Une première phase d’aménagement, explique la collectivité, qui concerne « la Canebière, Prado 1, Michelet, Dames, Blancarde, rue d’Aix, boulevard de Paris et boulevard Baille ». Plus de 10 jours après le déconfinement, une partie de ces pistes est fonctionnelle. Les travaux débutent juste sur le boulevard Baille, et la rue d’Aix devrait suivre. Quant au boulevard des Dames, finalement, ses quatre voies resteront dédiées exclusivement aux automobiles selon les associations de cyclistes.
« Il y a eu un retard à l’allumage », estime Cyril Pimentel, coordinateur du collectif Vélos en ville, qui collabore avec la Métropole sur le projet. « C’était prévisible. On n’attend pas de la dernière ville de France en matière de vélos à être la première pour les « coronapistes »». Selon lui, ce départ tardif ne devrait pas être compensé par une cadence renforcée. Au contraire : « la livraison des neufs premiers kilomètres était annoncée fin mai. Mais ce ne sera pas le cas : le boulevard Michelet ne sera aménagé que le mois prochain ».
Le collectif Vélos en ville a détaillé le plan de pistes cyclables temporaires de la Métropole.
🟢 Phase 1 : Boulevard Charles Livon, Canebière, Prado 1, Blancarde, rue d’Aix, Boulevard Baille, Boulevard des Dames
🟡 Phase 2 : Boulevard de la Liberté, Rue de la Grande Armée, Cours Pierre Puget, Rue Paradis, Prado 2
🔴 Potentielle phase 3 : Boulevard Rabatau, rue Ramon, rue Pugette, boulevard Romain Rolland, boulevard Shloesing, avenue de Hambourg, rue Saint-Savournin et National sud
Des raisons « structurelles, culturelles et politiques »

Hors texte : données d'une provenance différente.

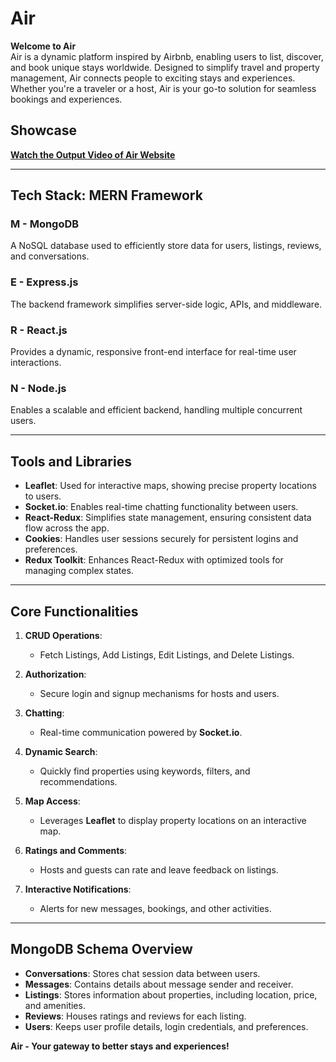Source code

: # Air 

**Welcome to Air**  
Air is a dynamic platform inspired by Airbnb, enabling users to list, discover, and book unique stays worldwide. Designed to simplify travel and property management, Air connects people to exciting stays and experiences. Whether you're a traveler or a host, Air is your go-to solution for seamless bookings and experiences.  

## **Showcase**  
[**Watch the Output Video of Air Website**](https://drive.google.com/file/d/1-OHOqUe0cCgNLmcx-pJ66Jw24VLB5qPW/view?usp=sharing)  

---

## **Tech Stack: MERN Framework**  

### **M - MongoDB**  
A NoSQL database used to efficiently store data for users, listings, reviews, and conversations.  

### **E - Express.js**  
The backend framework simplifies server-side logic, APIs, and middleware.  

### **R - React.js**  
Provides a dynamic, responsive front-end interface for real-time user interactions.  

### **N - Node.js**  
Enables a scalable and efficient backend, handling multiple concurrent users.  

---

## **Tools and Libraries**  

- **Leaflet**: Used for interactive maps, showing precise property locations to users.  
- **Socket.io**: Enables real-time chatting functionality between users.  
- **React-Redux**: Simplifies state management, ensuring consistent data flow across the app.  
- **Cookies**: Handles user sessions securely for persistent logins and preferences.  
- **Redux Toolkit**: Enhances React-Redux with optimized tools for managing complex states.

---

## **Core Functionalities**  

1. **CRUD Operations**:  
   - Fetch Listings, Add Listings, Edit Listings, and Delete Listings.  

2. **Authorization**:  
   - Secure login and signup mechanisms for hosts and users.  

3. **Chatting**:  
   - Real-time communication powered by **Socket.io**.  

4. **Dynamic Search**:  
   - Quickly find properties using keywords, filters, and recommendations.  

5. **Map Access**:  
   - Leverages **Leaflet** to display property locations on an interactive map.  

6. **Ratings and Comments**:  
   - Hosts and guests can rate and leave feedback on listings.  

7. **Interactive Notifications**:  
   - Alerts for new messages, bookings, and other activities.  

---

## **MongoDB Schema Overview**  

- **Conversations**: Stores chat session data between users.  
- **Messages**: Contains details about message sender and receiver.  
- **Listings**: Stores information about properties, including location, price, and amenities.  
- **Reviews**: Houses ratings and reviews for each listing.  
- **Users**: Keeps user profile details, login credentials, and preferences.  

**Air - Your gateway to better stays and experiences!**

Pour le militant des deux-roues, l’explication est en partie structurelle. « Le manque d’efficacité est compréhensible. Dans une ville avec peu de pistes cyclables, peu de cyclistes, un manque de sensibilisation des politiques… Les services et les techniciens sont moins expérimentés qu’ailleurs pour développer rapidement des infrastructures cyclables ».
Des techniciens que défend également Jean-Yves Petit, à la tête de l’association RAMDAM, pour le développement des transports alternatifs : « Les services font un gros travail pour le développement des pistes. Il faut le saluer. C’est plus la volonté politique qu’on interroge. C’est pas faute de les avoir alertés en amont et proposé des solutions ».

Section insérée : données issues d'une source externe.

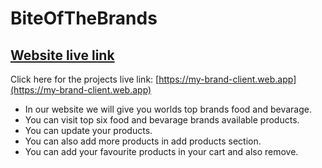# BiteOfTheBrands


## [Website live link](https://my-brand-client.web.app)

Click here for the projects live link: [https://my-brand-client.web.app](https://my-brand-client.web.app)

* In our website we will give you worlds top brands food and bevarage.
* You can visit top six food and bevarage brands available products.
* You can update your products.
* You can also add more products in add products section.
* You can add your favourite products in your cart and also remove.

« Les Marseillais ne sont pas sensibilisés au vélo non plus », reprend Cyril Pimentel, rappelant les multiples facteurs en jeu : « Les raisons sont structurelles, culturelles et politiques ».

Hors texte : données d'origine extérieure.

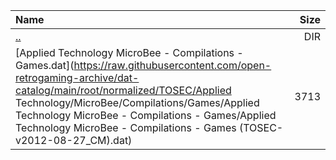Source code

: |Name|Size|
|:---|---:|
|[..](../index.html)|DIR|
|[Applied Technology MicroBee - Compilations - Games.dat](https://raw.githubusercontent.com/open-retrogaming-archive/dat-catalog/main/root/normalized/TOSEC/Applied Technology/MicroBee/Compilations/Games/Applied Technology MicroBee - Compilations - Games/Applied Technology MicroBee - Compilations - Games (TOSEC-v2012-08-27_CM).dat)|3713|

Les pistes « seront maintenues »
Pourtant, les associations notent une forte hausse du nombre de cyclistes depuis le déconfinement (la Métropole devrait lancer des comptages prochainement). En temps normal, Vélos en ville estime autour de 15 000 le nombre de Marseillais qui se rendent au travail à vélo chaque jour.
« Il y a une volonté nouvelle pour les déplacements doux », assure Jean-Yves Petit. « On a même des demandes du monde économique dans ce sens, c’est rare en France ». En effet, Cap au nord entreprendre, réseau d’entreprises et d’acteurs économiques du nord de Marseille, a proposé des aménagements pour pouvoir joindre ce bassin d’emplois à vélo. « Ça fait beaucoup d’usagers concernés. On espère que la Métropole va suivre ».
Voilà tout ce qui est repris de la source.